[RECORDS TO USE Boundary: Start]
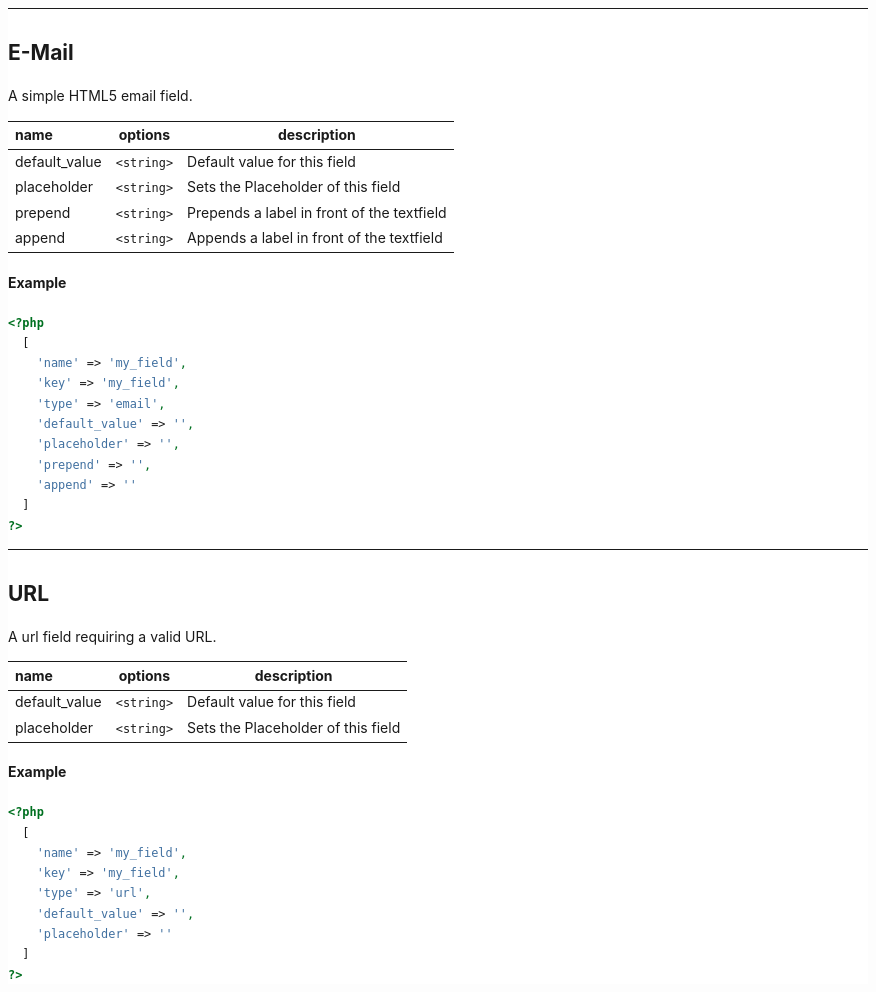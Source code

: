 

---



## E-Mail

A simple HTML5 email field.

| name          | options    | description                              |
| :------------ | ---------- | ---------------------------------------- |
| default_value | `<string>` | Default value for this field             |
| placeholder   | `<string>` | Sets the Placeholder of this field       |
| prepend       | `<string>` | Prepends a label in front of the textfield |
| append        | `<string>` | Appends a label in front of the textfield |

#### Example

```php
<?php
  [
    'name' => 'my_field',
    'key' => 'my_field',
    'type' => 'email',
    'default_value' => '',
  	'placeholder' => '',
    'prepend' => '',
	'append' => ''
  ]
?>
```



---



## URL

A url field requiring a valid URL.

| name          | options    | description                        |
| :------------ | ---------- | ---------------------------------- |
| default_value | `<string>` | Default value for this field       |
| placeholder   | `<string>` | Sets the Placeholder of this field |

#### Example

```php
<?php
  [
    'name' => 'my_field',
    'key' => 'my_field',
    'type' => 'url',
    'default_value' => '',
  	'placeholder' => ''
  ]
?>
```
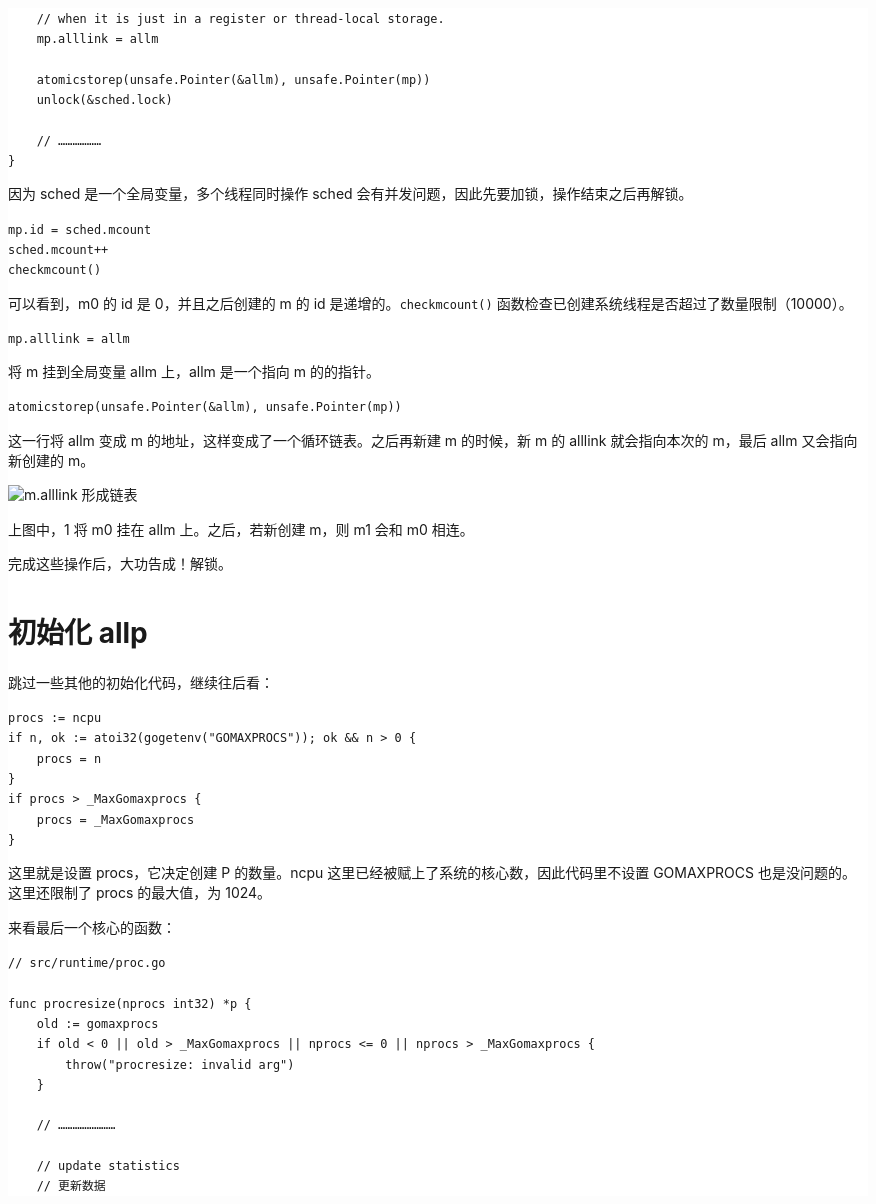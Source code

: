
 ```golang
	// when it is just in a register or thread-local storage.
	mp.alllink = allm

	atomicstorep(unsafe.Pointer(&allm), unsafe.Pointer(mp))
	unlock(&sched.lock)

	// ………………
}
```

因为 sched 是一个全局变量，多个线程同时操作 sched 会有并发问题，因此先要加锁，操作结束之后再解锁。


```golang
mp.id = sched.mcount
sched.mcount++
checkmcount()
```

可以看到，m0 的 id 是 0，并且之后创建的 m 的 id 是递增的。`checkmcount()` 函数检查已创建系统线程是否超过了数量限制（10000）。

```golang
mp.alllink = allm
```

将 m 挂到全局变量 allm 上，allm 是一个指向 m 的的指针。

```golang
atomicstorep(unsafe.Pointer(&allm), unsafe.Pointer(mp))
```

这一行将 allm 变成 m 的地址，这样变成了一个循环链表。之后再新建 m 的时候，新 m 的 alllink 就会指向本次的 m，最后 allm 又会指向新创建的 m。

![m.alllink 形成链表](../assets/23.png)

上图中，1 将 m0 挂在 allm 上。之后，若新创建 m，则 m1 会和 m0 相连。

完成这些操作后，大功告成！解锁。

# 初始化 allp

跳过一些其他的初始化代码，继续往后看：

```golang
procs := ncpu
if n, ok := atoi32(gogetenv("GOMAXPROCS")); ok && n > 0 {
	procs = n
}
if procs > _MaxGomaxprocs {
	procs = _MaxGomaxprocs
}
```

这里就是设置 procs，它决定创建 P 的数量。ncpu 这里已经被赋上了系统的核心数，因此代码里不设置 GOMAXPROCS 也是没问题的。这里还限制了 procs 的最大值，为 1024。

来看最后一个核心的函数：

```golang
// src/runtime/proc.go

func procresize(nprocs int32) *p {
	old := gomaxprocs
	if old < 0 || old > _MaxGomaxprocs || nprocs <= 0 || nprocs > _MaxGomaxprocs {
		throw("procresize: invalid arg")
	}
	
	// ……………………

	// update statistics
	// 更新数据
```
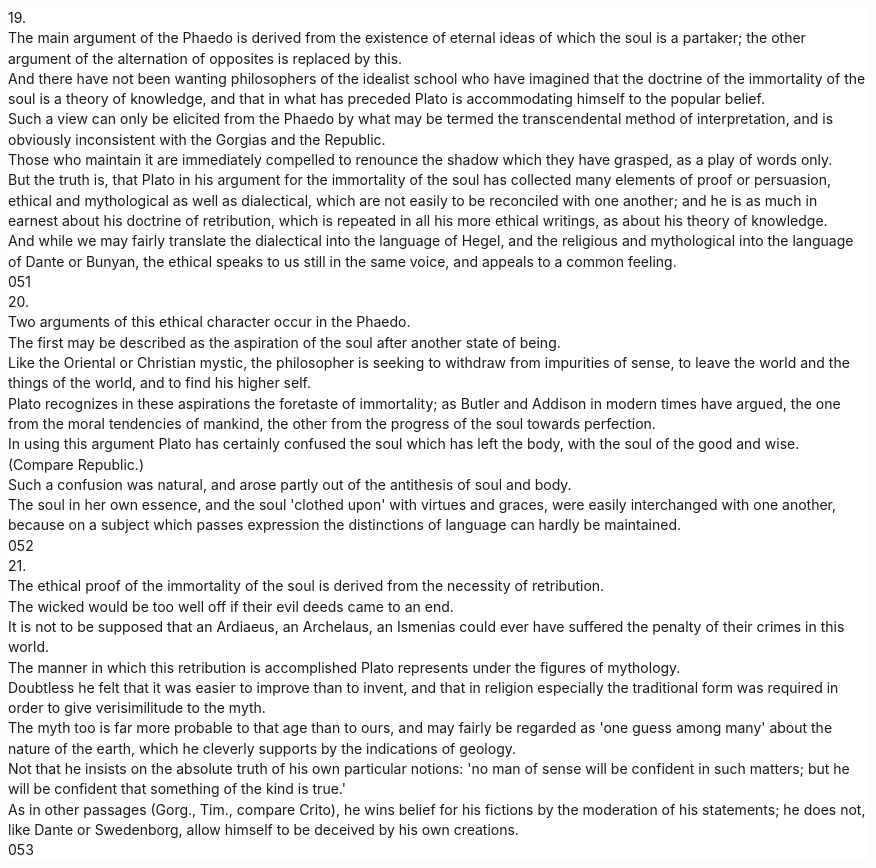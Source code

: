 <div class="sentence"> 19.</div><div class="sentence"> The main argument of the Phaedo is derived from the existence of eternal ideas of which the soul is a partaker; the other argument of the alternation of opposites is replaced by this.</div><div class="sentence"> And there have not been wanting philosophers of the idealist school who have imagined that the doctrine of the immortality of the soul is a theory of knowledge, and that in what has preceded Plato is accommodating himself to the popular belief.</div><div class="sentence"> Such a view can only be elicited from the Phaedo by what may be termed the transcendental method of interpretation, and is obviously inconsistent with the Gorgias and the Republic.</div><div class="sentence"> Those who maintain it are immediately compelled to renounce the shadow which they have grasped, as a play of words only.</div><div class="sentence"> But the truth is, that Plato in his argument for the immortality of the soul has collected many elements of proof or persuasion, ethical and mythological as well as dialectical, which are not easily to be reconciled with one another; and he is as much in earnest about his doctrine of retribution, which is repeated in all his more ethical writings, as about his theory of knowledge.</div><div class="sentence"> And while we may fairly translate the dialectical into the language of Hegel, and the religious and mythological into the language of Dante or Bunyan, the ethical speaks to us still in the same voice, and appeals to a common feeling.</div>
</div>
<div class="text">
<span class="ref"> 051 </span>
<div class="sentence"> 20.</div><div class="sentence"> Two arguments of this ethical character occur in the Phaedo.</div><div class="sentence"> The first may be described as the aspiration of the soul after another state of being.</div><div class="sentence"> Like the Oriental or Christian mystic, the philosopher is seeking to withdraw from impurities of sense, to leave the world and the things of the world, and to find his higher self.</div><div class="sentence"> Plato recognizes in these aspirations the foretaste of immortality; as Butler and Addison in modern times have argued, the one from the moral tendencies of mankind, the other from the progress of the soul towards perfection.</div><div class="sentence"> In using this argument Plato has certainly confused the soul which has left the body, with the soul of the good and wise.</div><div class="sentence"> (Compare Republic.)</div><div class="sentence"> Such a confusion was natural, and arose partly out of the antithesis of soul and body.</div><div class="sentence"> The soul in her own essence, and the soul 'clothed upon' with virtues and graces, were easily interchanged with one another, because on a subject which passes expression the distinctions of language can hardly be maintained.</div>
</div>
<div class="text">
<span class="ref"> 052 </span>
<div class="sentence"> 21.</div><div class="sentence"> The ethical proof of the immortality of the soul is derived from the necessity of retribution.</div><div class="sentence"> The wicked would be too well off if their evil deeds came to an end.</div><div class="sentence"> It is not to be supposed that an Ardiaeus, an Archelaus, an Ismenias could ever have suffered the penalty of their crimes in this world.</div><div class="sentence"> The manner in which this retribution is accomplished Plato represents under the figures of mythology.</div><div class="sentence"> Doubtless he felt that it was easier to improve than to invent, and that in religion especially the traditional form was required in order to give verisimilitude to the myth.</div><div class="sentence"> The myth too is far more probable to that age than to ours, and may fairly be regarded as 'one guess among many' about the nature of the earth, which he cleverly supports by the indications of geology.</div><div class="sentence"> Not that he insists on the absolute truth of his own particular notions: 'no man of sense will be confident in such matters; but he will be confident that something of the kind is true.'</div><div class="sentence"> As in other passages (Gorg., Tim., compare Crito), he wins belief for his fictions by the moderation of his statements; he does not, like Dante or Swedenborg, allow himself to be deceived by his own creations.</div>
</div>
<div class="text">
<span class="ref"> 053 </span>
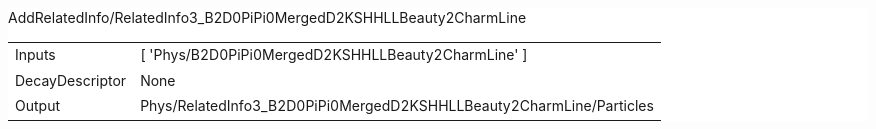AddRelatedInfo/RelatedInfo3_B2D0PiPi0MergedD2KSHHLLBeauty2CharmLine

|                 |                                                                     |
|-----------------|---------------------------------------------------------------------|
| Inputs          | [ 'Phys/B2D0PiPi0MergedD2KSHHLLBeauty2CharmLine' ]                |
| DecayDescriptor | None                                                                |
| Output          | Phys/RelatedInfo3_B2D0PiPi0MergedD2KSHHLLBeauty2CharmLine/Particles |
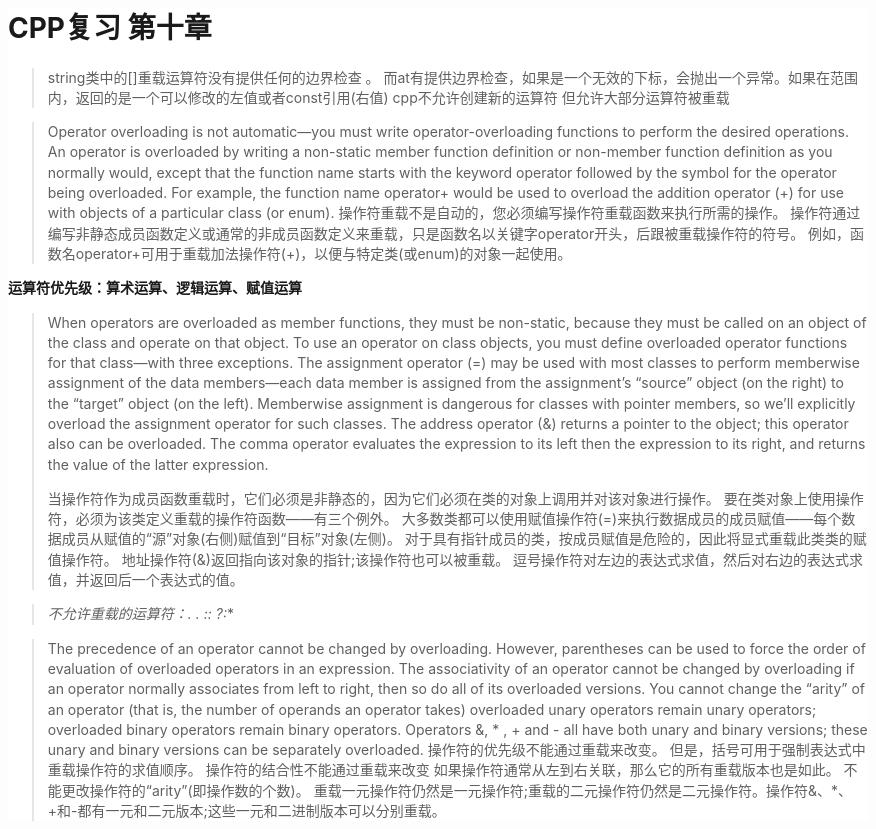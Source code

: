 # CPP复习 第十章

> string类中的[]重载运算符没有提供任何的边界检查 。
> 而at有提供边界检查，如果是一个无效的下标，会抛出一个异常。如果在范围内，返回的是一个可以修改的左值或者const引用(右值)
> cpp不允许创建新的运算符 但允许大部分运算符被重载



> Operator overloading is not automatic—you must write operator-overloading functions to perform the desired operations. 
> An operator is overloaded by writing a non-static member function definition or non-member function definition as you normally would, except that the function name starts with the keyword operator followed by the symbol for the operator being overloaded.
> For example, the function name operator+ would be used to overload the addition operator (+) for use with objects of a particular class (or enum).
> 操作符重载不是自动的，您必须编写操作符重载函数来执行所需的操作。
> 操作符通过编写非静态成员函数定义或通常的非成员函数定义来重载，只是函数名以关键字operator开头，后跟被重载操作符的符号。
> 例如，函数名operator+可用于重载加法操作符(+)，以便与特定类(或enum)的对象一起使用。



**运算符优先级：算术运算、逻辑运算、赋值运算**



> When operators are overloaded as member functions, they must be non-static, because they must be called on an object of the class and operate on that object.
> To use an operator on class objects, you must define overloaded operator functions for that class—with three exceptions.
> The assignment operator (=) may be used with most classes to perform memberwise assignment of the data members—each data member is assigned from the assignment’s “source” object (on the right) to the “target” object (on the left). 
> Memberwise assignment is dangerous for classes with pointer members, so we’ll explicitly overload the assignment operator for such classes.
> The address operator (&) returns a pointer to the object; this operator also can be overloaded. 
> The comma operator evaluates the expression to its left then the expression to its right, and returns the value of the latter expression.
>
> 当操作符作为成员函数重载时，它们必须是非静态的，因为它们必须在类的对象上调用并对该对象进行操作。
> 要在类对象上使用操作符，必须为该类定义重载的操作符函数——有三个例外。
> 大多数类都可以使用赋值操作符(=)来执行数据成员的成员赋值——每个数据成员从赋值的“源”对象(右侧)赋值到“目标”对象(左侧)。
> 对于具有指针成员的类，按成员赋值是危险的，因此将显式重载此类类的赋值操作符。
> 地址操作符(&)返回指向该对象的指针;该操作符也可以被重载。
> 逗号操作符对左边的表达式求值，然后对右边的表达式求值，并返回后一个表达式的值。



> **不允许重载的运算符：.     .*     ::    ?:**



> The precedence of an operator cannot be changed by overloading. 
> However, parentheses can be used to force the order of evaluation of overloaded operators in an expression. 
> The associativity of an operator cannot be changed by overloading
> if an operator normally associates from left to right, then so do all of its overloaded versions.
> You cannot change the “arity” of an operator (that is, the number of operands an operator takes)
> overloaded unary operators remain unary operators; overloaded binary operators remain binary operators. Operators &, * , + and - all have both unary and binary versions; these unary and binary versions can be separately overloaded.
> 操作符的优先级不能通过重载来改变。
> 但是，括号可用于强制表达式中重载操作符的求值顺序。
> 操作符的结合性不能通过重载来改变
> 如果操作符通常从左到右关联，那么它的所有重载版本也是如此。
> 不能更改操作符的“arity”(即操作数的个数)。
> 重载一元操作符仍然是一元操作符;重载的二元操作符仍然是二元操作符。操作符&、*、+和-都有一元和二元版本;这些一元和二进制版本可以分别重载。
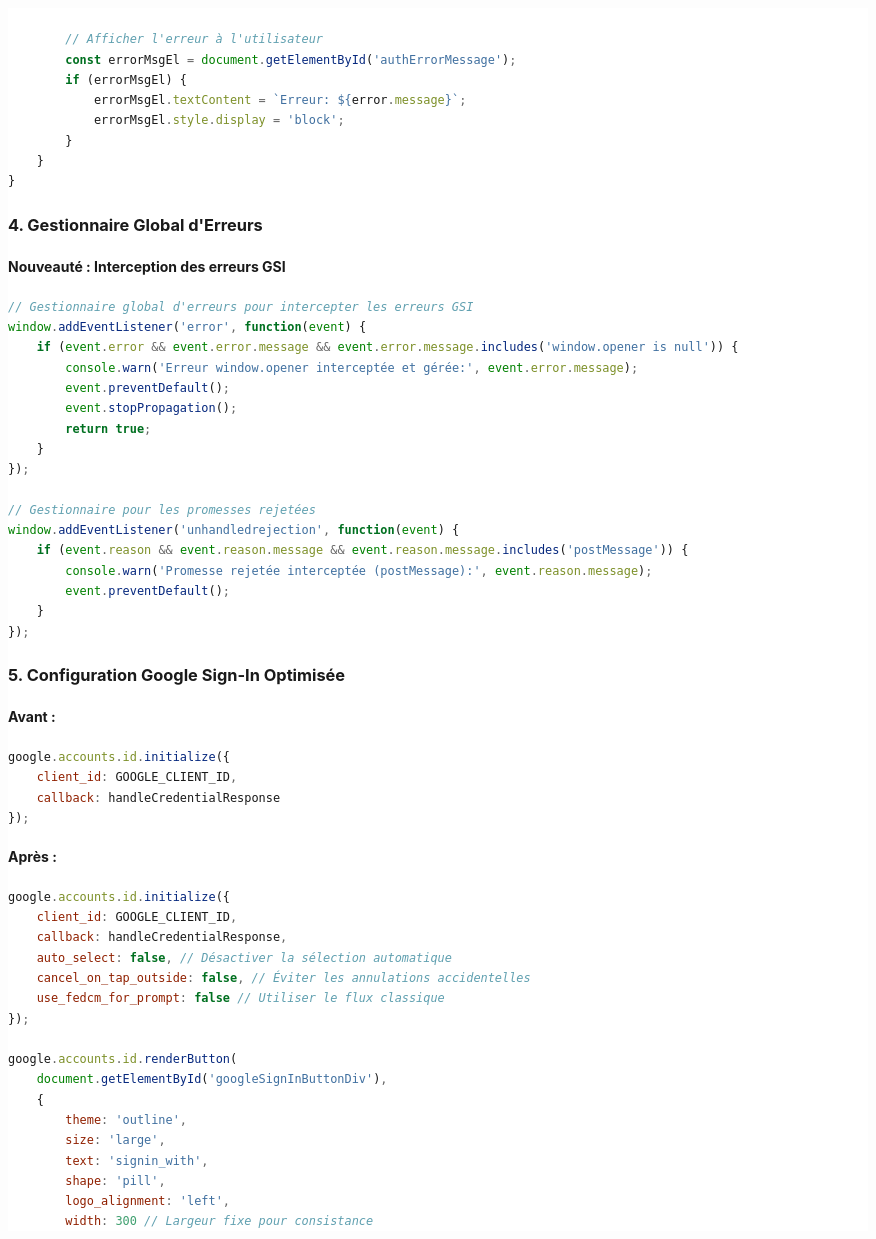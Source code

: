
 ```javascript
        
        // Afficher l'erreur à l'utilisateur
        const errorMsgEl = document.getElementById('authErrorMessage');
        if (errorMsgEl) {
            errorMsgEl.textContent = `Erreur: ${error.message}`;
            errorMsgEl.style.display = 'block';
        }
    }
}
```

### 4. Gestionnaire Global d'Erreurs

#### Nouveauté : Interception des erreurs GSI
```javascript
// Gestionnaire global d'erreurs pour intercepter les erreurs GSI
window.addEventListener('error', function(event) {
    if (event.error && event.error.message && event.error.message.includes('window.opener is null')) {
        console.warn('Erreur window.opener interceptée et gérée:', event.error.message);
        event.preventDefault();
        event.stopPropagation();
        return true;
    }
});

// Gestionnaire pour les promesses rejetées
window.addEventListener('unhandledrejection', function(event) {
    if (event.reason && event.reason.message && event.reason.message.includes('postMessage')) {
        console.warn('Promesse rejetée interceptée (postMessage):', event.reason.message);
        event.preventDefault();
    }
});
```

### 5. Configuration Google Sign-In Optimisée

#### Avant :
```javascript
google.accounts.id.initialize({
    client_id: GOOGLE_CLIENT_ID,
    callback: handleCredentialResponse
});
```

#### Après :
```javascript
google.accounts.id.initialize({
    client_id: GOOGLE_CLIENT_ID,
    callback: handleCredentialResponse,
    auto_select: false, // Désactiver la sélection automatique
    cancel_on_tap_outside: false, // Éviter les annulations accidentelles
    use_fedcm_for_prompt: false // Utiliser le flux classique
});

google.accounts.id.renderButton(
    document.getElementById('googleSignInButtonDiv'),
    {
        theme: 'outline',
        size: 'large',
        text: 'signin_with',
        shape: 'pill',
        logo_alignment: 'left',
        width: 300 // Largeur fixe pour consistance
```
[RECORDS TO USE Boundary: End]
▶ WORK ITEM: Search the material for the word "operators" and copy every matching line.

▶ PROBLEM SOLUTION:
> When operators are overloaded as member functions, they must be non-static, because they must be called on an object of the class and operate on that object.
> However, parentheses can be used to force the order of evaluation of overloaded operators in an expression. 
> overloaded unary operators remain unary operators; overloaded binary operators remain binary operators. Operators &, * , + and - all have both unary and binary versions; these unary and binary versions can be separately overloaded.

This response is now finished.